All diese Fakten lassen eigentlich schon auf die Anwendungsgebiete der Kühler schließen. Der Prolimatech giert förmlich nach Luftdurchsatz zwischen seinen engen Lamellen und benötigt einen starken Lüfter um die Wärme optimal weiterleiten zu können. Der Scythe hingegen ist wahrscheinlich auch im (semi-)passiven Einsatz zu gebrauchen und benötigt nicht unbedingt einen hohen Luftdurchsatz. Der japanische Hersteller vermerkt dazu auf der Packung: „This product is designed to optimize the performance under the fanless usage. (Performance increase can be observed by installing a supplemental fan).“ Prolimatech hingegen schreibt dazu auf der Packung: “Recommended Fan: 1200rpm 120mm Fan.”. Außerdem wird auf der Prolimatech-Homepage folgendes angegeben: “Suggest Fan Speed: 800~1200 rpm.”

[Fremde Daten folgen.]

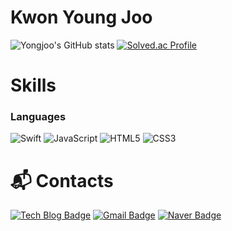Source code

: # Kwon Young Joo

![Yongjoo's GitHub stats](https://github-readme-stats.vercel.app/api?username=youngjoo00&show_icons=true&theme=swift)
[![Solved.ac Profile](http://mazassumnida.wtf/api/v2/generate_badge?boj=youngjoo00)](https://solved.ac/youngjoo00/)

# Skills

### Languages
![Swift](https://img.shields.io/badge/swift-F54A2A?style=for-the-badge&logo=swift&logoColor=white)
![JavaScript](https://img.shields.io/badge/JavaScript-F7DF1E.svg?&style=for-the-badge&logo=JavaScript&logoColor=white)
![HTML5](https://img.shields.io/badge/HTML5-E34F26.svg?&style=for-the-badge&logo=HTML5&logoColor=white)
![CSS3](https://img.shields.io/badge/CSS3-1572B6.svg?&style=for-the-badge&logo=CSS3&logoColor=white)

# :mailbox_with_mail: Contacts
[![Tech Blog Badge](http://img.shields.io/badge/-Tech%20blog-black?style=flat-square&logo=github&link=https://youngjoo-com.tistory.com/)](https://youngjoo-com.tistory.com/)
[![Gmail Badge](https://img.shields.io/badge/Gmail-d14836?style=flat-square&logo=Gmail&logoColor=white&link=mailto:yungjoo0624@gmail.com)](mailto:yungjoo0624@gmail.com)
[![Naver Badge](https://img.shields.io/badge/Naver-03C75A?style=flat-square&logo=Naver&logoColor=white&link=mailto:yungjoo0624@naver.com)](mailto:yungjoo0624@naver.com)
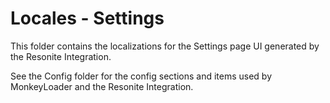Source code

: Locales - Settings
==================

This folder contains the localizations for the Settings page UI generated by the Resonite Integration.

See the Config folder for the config sections
and items used by MonkeyLoader and the Resonite Integration.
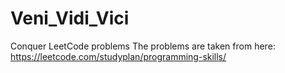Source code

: # Veni_Vidi_Vici
Conquer LeetCode problems
The problems are taken from here: https://leetcode.com/studyplan/programming-skills/
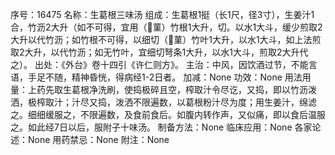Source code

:序号：16475
名称：生葛根三味汤
组成：生葛根1挺（长1尺，径3寸），生姜汁1合，竹沥2大升（如不可得，宜用（菫）竹根1大升，切。以水1大斗，缓少煎取2大升以代竹沥；如竹根不可得，以细切（菫）竹叶1大升，以水1大斗，如上法煎取2大升，以代竹沥；如无竹叶，宜细切弩条1大升，以水1大斗，煎取2大升代之）。
出处：《外台》卷十四引《许仁则方》。
主治：中风，因饮酒过节，不能言语，手足不随，精神昏恍，得病经1-2日者。
加减：None
功效：None
用法用量：上药先取生葛根净洗刷，使捣极碎且空，榨取汁令尽讫，又捣，即以竹沥泼洒，极榨取汁；汁尽又捣，泼洒不限遍数，以葛根粉汁尽为度；用生姜汁，绵滤之。细细缓服之，不限遍数，及食前食后。如腹内转作声，又似痛，即以食后温服之。如此经7日以后，服附子十味汤。
制备方法：None
临床应用：None
各家论述：None
用药禁忌：None
附注：None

*Scythe Ninja Plus Rev. B*

Mein erster Kühler für meine LGA775-Plattform. Als ich ihn im Januar 2008 gekauft habe, gehörte er nicht mehr zu den aktuellsten Kühlern am Markt (Release Herbst 2006), aber wohl zu den mit dem besten P/L-Verhältnis. Ziel war es, den damals brandneuen C2D E8400 (C0) kühl zu stellen, passable Übertaktung zu ermöglichen und vor allem anderen leise zu sein. Im Gegensatz zur Hersteller-Vorgabe habe ich keine Pushpins verwendet, um den Ninja an seinem Platz zu fixieren. Ich habe das etwa 9 Euro teure Backplate-Kit von Scythe angebracht, um den Anpressdruck zu steigern. Dies resultiert in etwa 3 bis 4 °C besseren Temperaturen und deutlich mehr Stabilität bei dem knapp 800 g schweren Kühler. Was sagen die Hersteller-Spezifikationen?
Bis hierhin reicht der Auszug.